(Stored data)
BEGIN
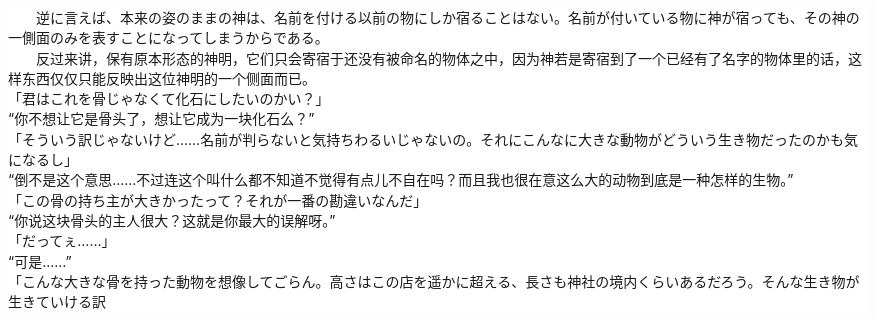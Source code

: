 <div class="poem">　　逆に言えば、本来の姿のままの神は、名前を付ける以前の物にしか宿ることはない。名前が付いている物に神が宿っても、その神の一側面のみを表すことになってしまうからである。</div></td><td class="tt-zh" lang="zh"><div class="poem">　　反过来讲，保有原本形态的神明，它们只会寄宿于还没有被命名的物体之中，因为神若是寄宿到了一个已经有了名字的物体里的话，这样东西仅仅只能反映出这位神明的一个侧面而已。</div></td></tr><tr class="tt-content" id="=-61" data-pos="&#91;&quot;=&quot;,61&#93;"><td class="tt-ja" lang="ja"><div class="poem">「君はこれを骨じゃなくて化石にしたいのかい？」</div></td><td class="tt-zh" lang="zh"><div class="poem">“你不想让它是骨头了，想让它成为一块化石么？”</div></td></tr><tr class="tt-content" id="=-62" data-pos="&#91;&quot;=&quot;,62&#93;"><td class="tt-ja" lang="ja"><div class="poem">「そういう訳じゃないけど……名前が判らないと気持ちわるいじゃないの。それにこんなに大きな動物がどういう生き物だったのかも気になるし」</div></td><td class="tt-zh" lang="zh"><div class="poem">“倒不是这个意思……不过连这个叫什么都不知道不觉得有点儿不自在吗？而且我也很在意这么大的动物到底是一种怎样的生物。”</div></td></tr><tr class="tt-content" id="=-63" data-pos="&#91;&quot;=&quot;,63&#93;"><td class="tt-ja" lang="ja"><div class="poem">「この骨の持ち主が大きかったって？それが一番の勘違いなんだ」</div></td><td class="tt-zh" lang="zh"><div class="poem">“你说这块骨头的主人很大？这就是你最大的误解呀。”</div></td></tr><tr class="tt-content" id="=-64" data-pos="&#91;&quot;=&quot;,64&#93;"><td class="tt-ja" lang="ja"><div class="poem">「だってぇ……」</div></td><td class="tt-zh" lang="zh"><div class="poem">“可是……”</div></td></tr><tr class="tt-content" id="=-65" data-pos="&#91;&quot;=&quot;,65&#93;"><td class="tt-ja" lang="ja"><div class="poem">「こんな大きな骨を持った動物を想像してごらん。高さはこの店を遥かに超える、長さも神社の境内くらいあるだろう。そんな生き物が生きていける訳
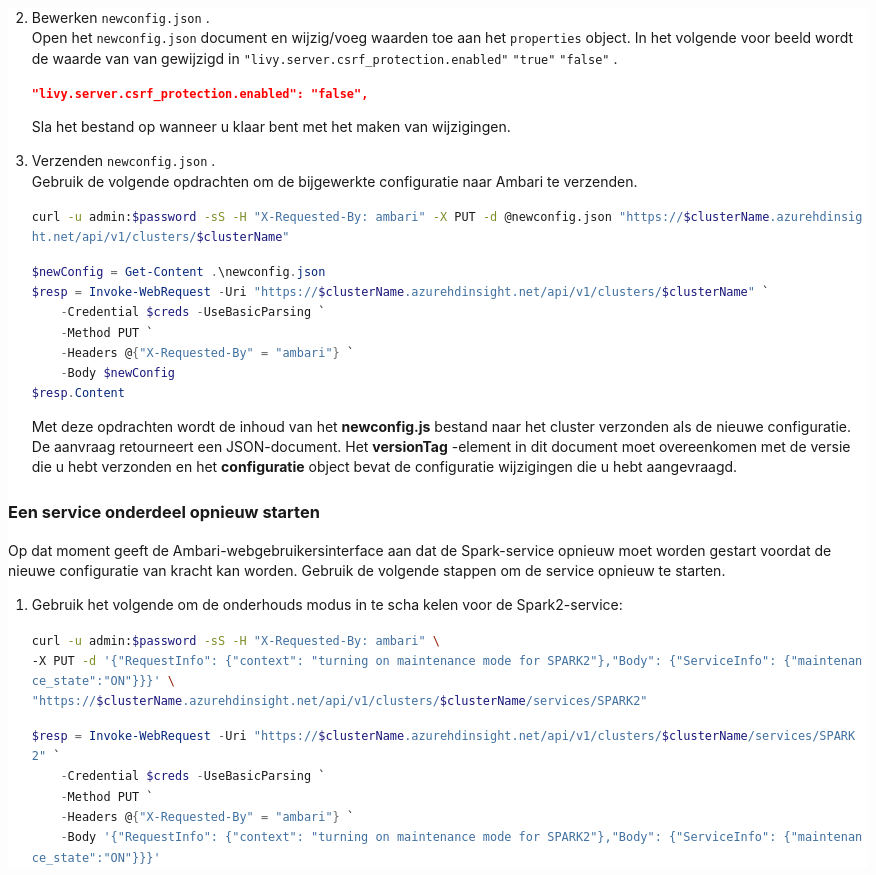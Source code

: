 2. Bewerken `newconfig.json` .  
   Open het `newconfig.json` document en wijzig/voeg waarden toe aan het `properties` object. In het volgende voor beeld wordt de waarde van van gewijzigd in `"livy.server.csrf_protection.enabled"` `"true"` `"false"` .

    ```json
    "livy.server.csrf_protection.enabled": "false",
    ```

    Sla het bestand op wanneer u klaar bent met het maken van wijzigingen.

3. Verzenden `newconfig.json` .  
   Gebruik de volgende opdrachten om de bijgewerkte configuratie naar Ambari te verzenden.

    ```bash
    curl -u admin:$password -sS -H "X-Requested-By: ambari" -X PUT -d @newconfig.json "https://$clusterName.azurehdinsight.net/api/v1/clusters/$clusterName"
    ```

    ```powershell
    $newConfig = Get-Content .\newconfig.json
    $resp = Invoke-WebRequest -Uri "https://$clusterName.azurehdinsight.net/api/v1/clusters/$clusterName" `
        -Credential $creds -UseBasicParsing `
        -Method PUT `
        -Headers @{"X-Requested-By" = "ambari"} `
        -Body $newConfig
    $resp.Content
    ```  

    Met deze opdrachten wordt de inhoud van het **newconfig.js** bestand naar het cluster verzonden als de nieuwe configuratie. De aanvraag retourneert een JSON-document. Het **versionTag** -element in dit document moet overeenkomen met de versie die u hebt verzonden en het **configuratie** object bevat de configuratie wijzigingen die u hebt aangevraagd.

### <a name="restart-a-service-component"></a>Een service onderdeel opnieuw starten

Op dat moment geeft de Ambari-webgebruikersinterface aan dat de Spark-service opnieuw moet worden gestart voordat de nieuwe configuratie van kracht kan worden. Gebruik de volgende stappen om de service opnieuw te starten.

1. Gebruik het volgende om de onderhouds modus in te scha kelen voor de Spark2-service:

    ```bash
    curl -u admin:$password -sS -H "X-Requested-By: ambari" \
    -X PUT -d '{"RequestInfo": {"context": "turning on maintenance mode for SPARK2"},"Body": {"ServiceInfo": {"maintenance_state":"ON"}}}' \
    "https://$clusterName.azurehdinsight.net/api/v1/clusters/$clusterName/services/SPARK2"
    ```

    ```powershell
    $resp = Invoke-WebRequest -Uri "https://$clusterName.azurehdinsight.net/api/v1/clusters/$clusterName/services/SPARK2" `
        -Credential $creds -UseBasicParsing `
        -Method PUT `
        -Headers @{"X-Requested-By" = "ambari"} `
        -Body '{"RequestInfo": {"context": "turning on maintenance mode for SPARK2"},"Body": {"ServiceInfo": {"maintenance_state":"ON"}}}'
    ```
END
## The task
Wherever the string "enabled" appears in a line of the records above, copy that line.

## Exercise solution
   Open het `newconfig.json` document en wijzig/voeg waarden toe aan het `properties` object. In het volgende voor beeld wordt de waarde van van gewijzigd in `"livy.server.csrf_protection.enabled"` `"true"` `"false"` .
    "livy.server.csrf_protection.enabled": "false",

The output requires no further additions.